A systematic review and meta-analysis of ICU outcomes in patients with COVID-19 shows that patients undergoing invasive mechanical ventilation and infusion of vasoactive drugs had an ICU mortality rate of approximately 40%. This compares favorably with the postflight mortality observed in our transported patients during their subsequent ICU admission.
As suggested earlier, the main limitation of this analysis is the selection bias of the patients who underwent air transport. This may lead to a type II error when we fail to reject the null hypothesis. However, another limitation was the paucity of observations and/or incomplete parameters recorded in some patients during their flight. The lack of a complete record of observation was linked to intracrew variations in clinical performance that complicated the necessity to replace crewmembers in some of the missions.

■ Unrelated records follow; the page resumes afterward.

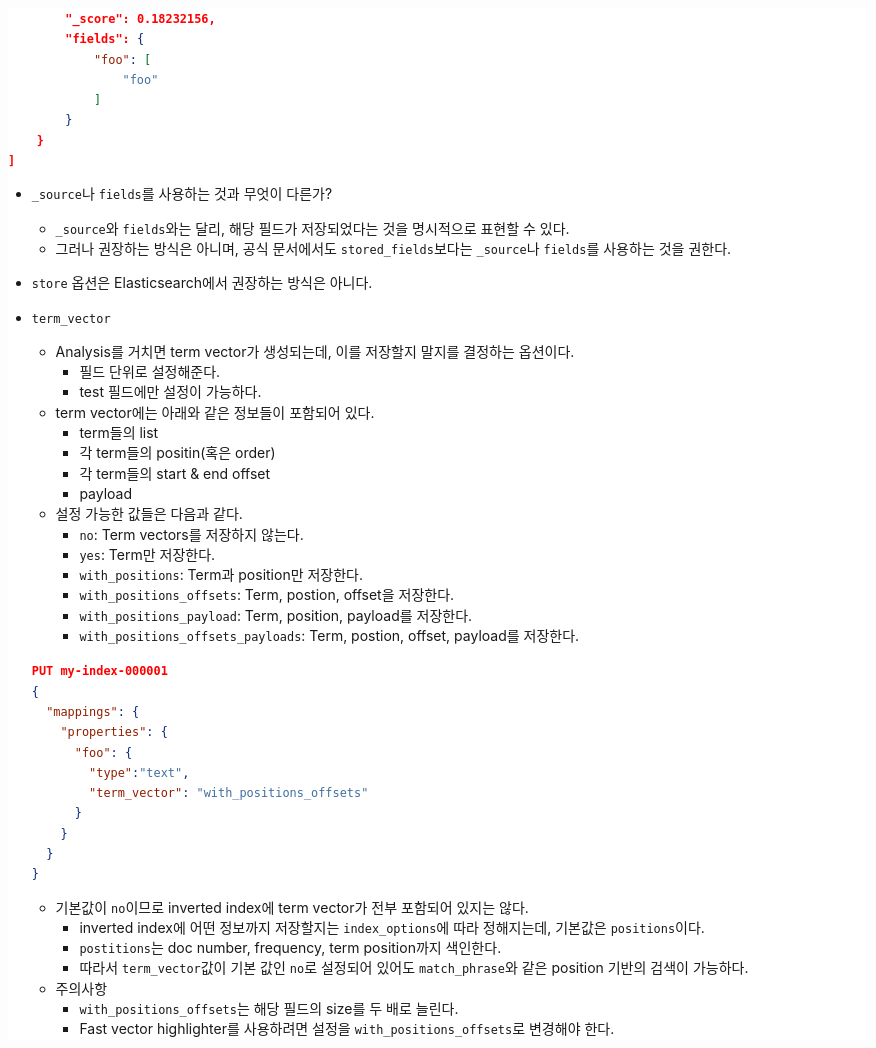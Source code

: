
   ```json
          "_score": 0.18232156,
          "fields": {
              "foo": [
                  "foo"
              ]
          }
      }
  ]
  ```

  - `_source`나 `fields`를 사용하는 것과 무엇이 다른가?
    - `_source`와 `fields`와는 달리, 해당 필드가 저장되었다는 것을 명시적으로 표현할 수 있다.
    - 그러나 권장하는 방식은 아니며, 공식 문서에서도 `stored_fields`보다는 `_source`나 `fields`를 사용하는 것을 권한다.
  - `store` 옵션은 Elasticsearch에서 권장하는 방식은 아니다.



- `term_vector`

  - Analysis를 거치면 term vector가 생성되는데, 이를 저장할지 말지를 결정하는 옵션이다.
    - 필드 단위로 설정해준다.
    - test 필드에만 설정이 가능하다.
  - term vector에는 아래와 같은 정보들이 포함되어 있다.
    - term들의 list
    - 각 term들의 positin(혹은 order)
    - 각 term들의 start & end offset
    - payload
  - 설정 가능한 값들은 다음과 같다.
    - `no`: Term vectors를 저장하지 않는다.
    - `yes`: Term만 저장한다.
    - `with_positions`: Term과 position만 저장한다.
    - `with_positions_offsets`: Term, postion, offset을 저장한다.
    - `with_positions_payload`: Term, position, payload를 저장한다.
    - `with_positions_offsets_payloads`: Term, postion, offset, payload를 저장한다.

  ```json
  PUT my-index-000001
  {
    "mappings": {
      "properties": {
        "foo": {
          "type":"text",
          "term_vector": "with_positions_offsets"
        }
      }
    }
  }
  ```

  - 기본값이 `no`이므로 inverted index에 term vector가 전부 포함되어 있지는 않다.
    - inverted index에 어떤 정보까지 저장할지는 `index_options`에 따라 정해지는데, 기본값은 `positions`이다.
    - `postitions`는 doc number, frequency, term position까지 색인한다.
    - 따라서 `term_vector`값이 기본 값인 `no`로 설정되어 있어도 `match_phrase`와 같은 position 기반의 검색이 가능하다.
  - 주의사항
    - `with_positions_offsets`는 해당 필드의 size를 두 배로 늘린다.
    - Fast vector highlighter를 사용하려면 설정을  `with_positions_offsets`로 변경해야 한다.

One of the concerns before starting the transport was the possible adverse effects of the duration of the flights on the outcome of patients. In effect, we conclude that patients who underwent the longest evacuation flights, from or to the extreme ends of Chile, did not have a worse outcome when compared with those who had a shorter flight. This is a highly significant finding that adds to the published current knowledge about the air transport of COVID-19–infected patients.
The requirement to use an isolation chamber created a limitation in the patient selection process. A proportion of our patients had a significant degree of obesity that precluded their carriage in the chamber, thus making them unsuitable for transport. This was 1 of the main problems faced at the time of the evaluation and selection. Because of the standards of best practice published at the time,
and, clearly, for safety concerns, we did not attempt to transport patients who could not be properly isolated in the chamber. On the other hand, the use of the chambers and the existence of restricted areas inside the aircraft did limit the number of patients that we were able to evacuate on each flight.
There is evidence that supports the benefits of the prone position during the management of patients with respiratory failure due to COVID-19.
However, it was impossible to manage prone patients in the isolation chambers used by our team; therefore, we are unable to support these findings. In retrospect, we consider that our evacuation capability would have been enhanced by the employment of a specially designed isolation chamber with the ability to safely manage prone ventilated patients.
The only clinical events observed during flight were neuromechanical coupling problems observed mainly during the takeoff and landing stages of flight. These are triggered by the sudden movement of patients resulting in G-induced biodynamic forces on existing fragile and/or unstable hemodynamics.
In conclusion, from our experience and based on the previous results, we have validated our evacuation protocol, which allows us to transport patients all over the country without affecting the patient mortality or affecting the safety of the flight medical crew. These results reassure us that it is feasible to continue with this air transport protocol during the second wave of the pandemic that we are now facing and during any future incidents requiring the urgent transport of ventilated contagious patients by air.